- Aim of the exercise
Among the lines below, a stretch begins at the one with "- **Proper error handling**" and ends at the one with "- [ ] Proper separation of concerns". Repeat that stretch exactly, ends included.

- Recorded data

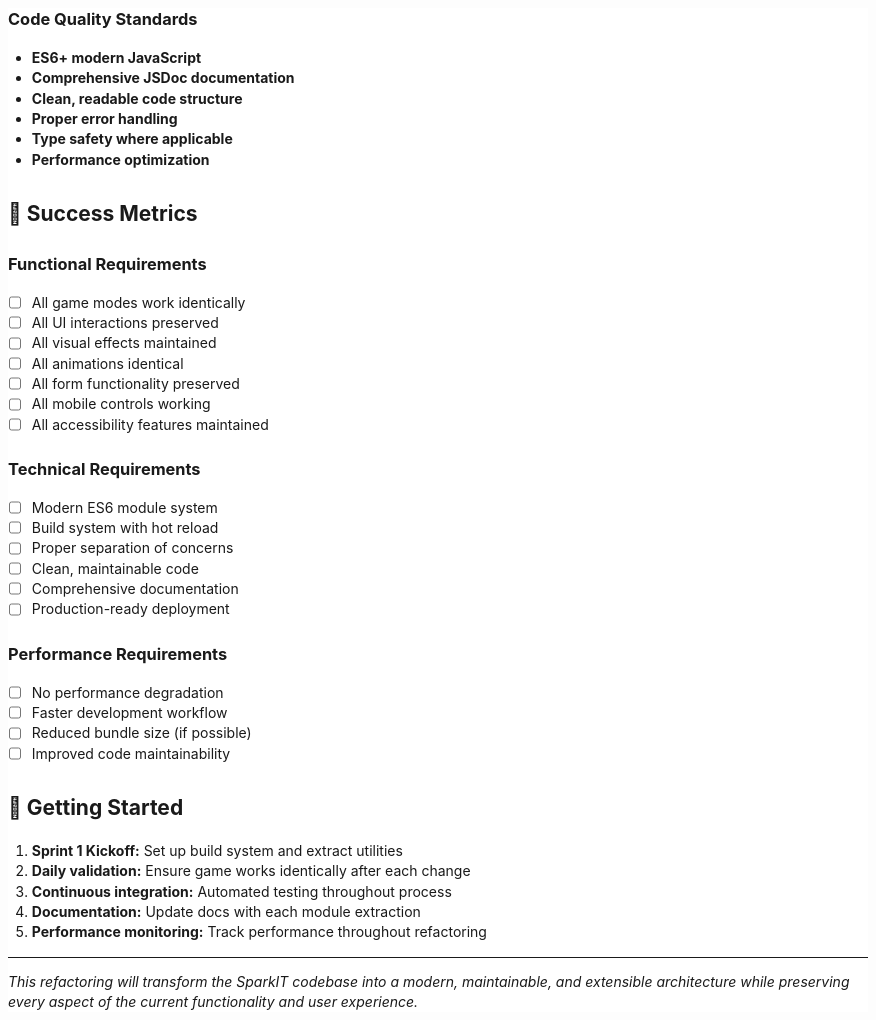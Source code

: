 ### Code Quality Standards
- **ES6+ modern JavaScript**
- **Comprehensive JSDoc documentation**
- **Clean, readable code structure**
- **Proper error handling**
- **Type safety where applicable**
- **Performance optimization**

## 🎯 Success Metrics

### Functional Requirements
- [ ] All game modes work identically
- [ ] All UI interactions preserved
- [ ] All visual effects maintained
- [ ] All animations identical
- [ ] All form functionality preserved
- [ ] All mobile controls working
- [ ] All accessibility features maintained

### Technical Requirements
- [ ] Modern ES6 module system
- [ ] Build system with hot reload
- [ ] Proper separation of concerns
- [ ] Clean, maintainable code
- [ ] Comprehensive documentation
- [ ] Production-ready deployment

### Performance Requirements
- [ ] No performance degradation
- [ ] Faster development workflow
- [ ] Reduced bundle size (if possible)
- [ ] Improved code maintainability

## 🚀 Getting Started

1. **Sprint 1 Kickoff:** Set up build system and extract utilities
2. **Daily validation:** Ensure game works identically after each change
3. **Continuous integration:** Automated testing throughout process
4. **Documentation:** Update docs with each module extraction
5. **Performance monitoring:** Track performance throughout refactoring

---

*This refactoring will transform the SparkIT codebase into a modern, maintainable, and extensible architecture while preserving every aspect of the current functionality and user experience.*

...

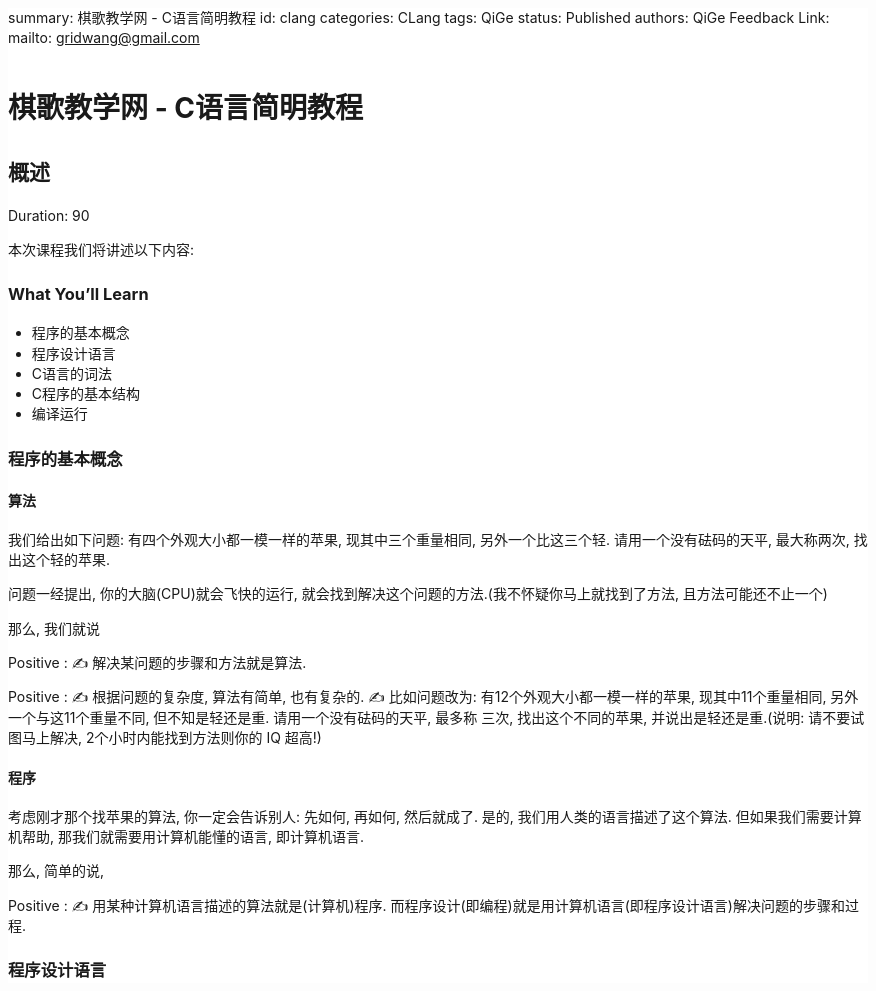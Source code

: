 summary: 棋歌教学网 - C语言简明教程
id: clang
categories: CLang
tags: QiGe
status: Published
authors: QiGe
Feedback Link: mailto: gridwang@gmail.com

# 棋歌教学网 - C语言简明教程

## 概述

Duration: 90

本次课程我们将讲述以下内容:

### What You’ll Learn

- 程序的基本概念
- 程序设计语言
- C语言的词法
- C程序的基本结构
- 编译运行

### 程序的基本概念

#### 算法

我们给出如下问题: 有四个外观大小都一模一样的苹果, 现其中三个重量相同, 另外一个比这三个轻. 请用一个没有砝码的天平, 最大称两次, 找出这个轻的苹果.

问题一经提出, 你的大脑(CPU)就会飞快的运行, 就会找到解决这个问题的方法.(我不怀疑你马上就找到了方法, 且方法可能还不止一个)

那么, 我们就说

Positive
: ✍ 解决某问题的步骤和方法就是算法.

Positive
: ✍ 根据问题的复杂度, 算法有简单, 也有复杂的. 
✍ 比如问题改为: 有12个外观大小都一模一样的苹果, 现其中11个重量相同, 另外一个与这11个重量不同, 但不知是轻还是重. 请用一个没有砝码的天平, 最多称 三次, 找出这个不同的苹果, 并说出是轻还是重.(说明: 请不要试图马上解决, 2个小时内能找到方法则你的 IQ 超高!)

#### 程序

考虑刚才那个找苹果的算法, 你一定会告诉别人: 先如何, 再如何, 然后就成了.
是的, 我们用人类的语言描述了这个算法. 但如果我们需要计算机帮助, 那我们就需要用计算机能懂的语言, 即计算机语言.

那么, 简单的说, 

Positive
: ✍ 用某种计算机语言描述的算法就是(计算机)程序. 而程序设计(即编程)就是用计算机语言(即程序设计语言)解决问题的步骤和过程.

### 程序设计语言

---

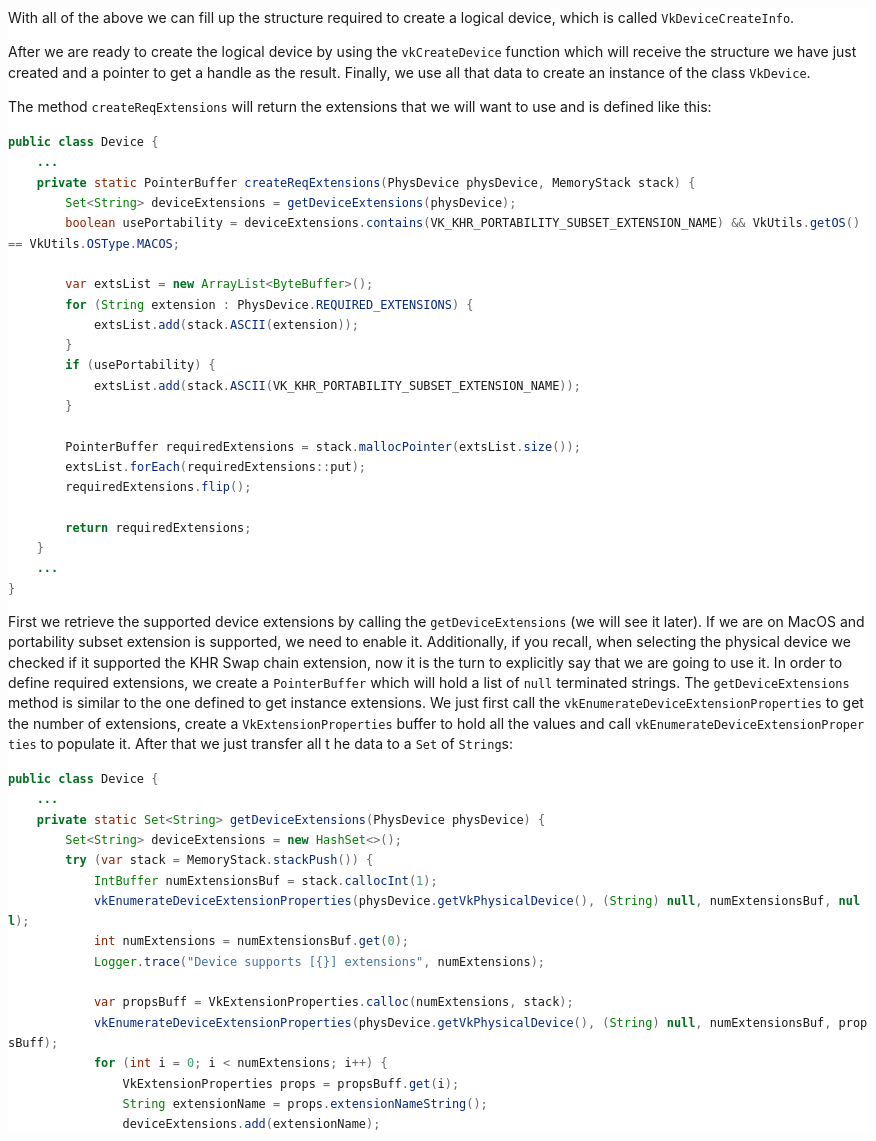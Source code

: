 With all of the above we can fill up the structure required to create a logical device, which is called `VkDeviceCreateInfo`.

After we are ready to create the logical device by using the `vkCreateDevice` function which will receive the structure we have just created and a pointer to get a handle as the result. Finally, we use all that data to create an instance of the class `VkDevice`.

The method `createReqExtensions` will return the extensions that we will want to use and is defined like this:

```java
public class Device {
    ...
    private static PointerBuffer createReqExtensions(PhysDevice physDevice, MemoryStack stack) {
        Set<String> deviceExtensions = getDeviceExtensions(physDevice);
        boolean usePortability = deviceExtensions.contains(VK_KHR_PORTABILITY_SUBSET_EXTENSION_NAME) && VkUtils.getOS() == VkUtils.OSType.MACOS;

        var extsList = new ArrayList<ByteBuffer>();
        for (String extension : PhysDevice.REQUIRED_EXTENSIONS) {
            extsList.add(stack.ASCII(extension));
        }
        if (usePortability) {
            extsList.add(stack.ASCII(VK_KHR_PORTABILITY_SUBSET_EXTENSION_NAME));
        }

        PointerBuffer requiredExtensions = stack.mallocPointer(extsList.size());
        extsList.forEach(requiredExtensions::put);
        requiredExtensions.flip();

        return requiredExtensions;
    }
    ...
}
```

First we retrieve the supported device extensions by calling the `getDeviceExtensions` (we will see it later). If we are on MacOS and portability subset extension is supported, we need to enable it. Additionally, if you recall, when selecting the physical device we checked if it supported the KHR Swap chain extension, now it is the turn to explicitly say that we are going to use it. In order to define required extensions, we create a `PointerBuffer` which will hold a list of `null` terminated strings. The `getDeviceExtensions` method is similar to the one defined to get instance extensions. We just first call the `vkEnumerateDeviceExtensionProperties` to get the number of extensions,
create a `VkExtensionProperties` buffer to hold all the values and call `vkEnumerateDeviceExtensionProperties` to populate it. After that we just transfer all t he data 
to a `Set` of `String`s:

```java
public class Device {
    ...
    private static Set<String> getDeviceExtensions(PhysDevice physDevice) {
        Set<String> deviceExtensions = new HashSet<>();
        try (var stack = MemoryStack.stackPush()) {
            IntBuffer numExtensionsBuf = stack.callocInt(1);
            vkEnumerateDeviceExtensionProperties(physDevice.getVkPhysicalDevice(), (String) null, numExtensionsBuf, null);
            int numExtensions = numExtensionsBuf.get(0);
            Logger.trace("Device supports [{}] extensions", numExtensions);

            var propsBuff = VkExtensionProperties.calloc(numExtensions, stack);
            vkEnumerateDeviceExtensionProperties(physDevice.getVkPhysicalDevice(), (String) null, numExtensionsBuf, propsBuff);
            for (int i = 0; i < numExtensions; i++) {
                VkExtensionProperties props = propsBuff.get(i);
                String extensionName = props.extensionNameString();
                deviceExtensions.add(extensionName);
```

- Task response
- **Proper error handling**
- **Type safety where applicable**
- **Performance optimization**

## 🎯 Success Metrics

### Functional Requirements
- [ ] All game modes work identically
- [ ] All UI interactions preserved
- [ ] All visual effects maintained
- [ ] All animations identical
- [ ] All form functionality preserved
- [ ] All mobile controls working
- [ ] All accessibility features maintained

### Technical Requirements
- [ ] Modern ES6 module system
- [ ] Build system with hot reload
- [ ] Proper separation of concerns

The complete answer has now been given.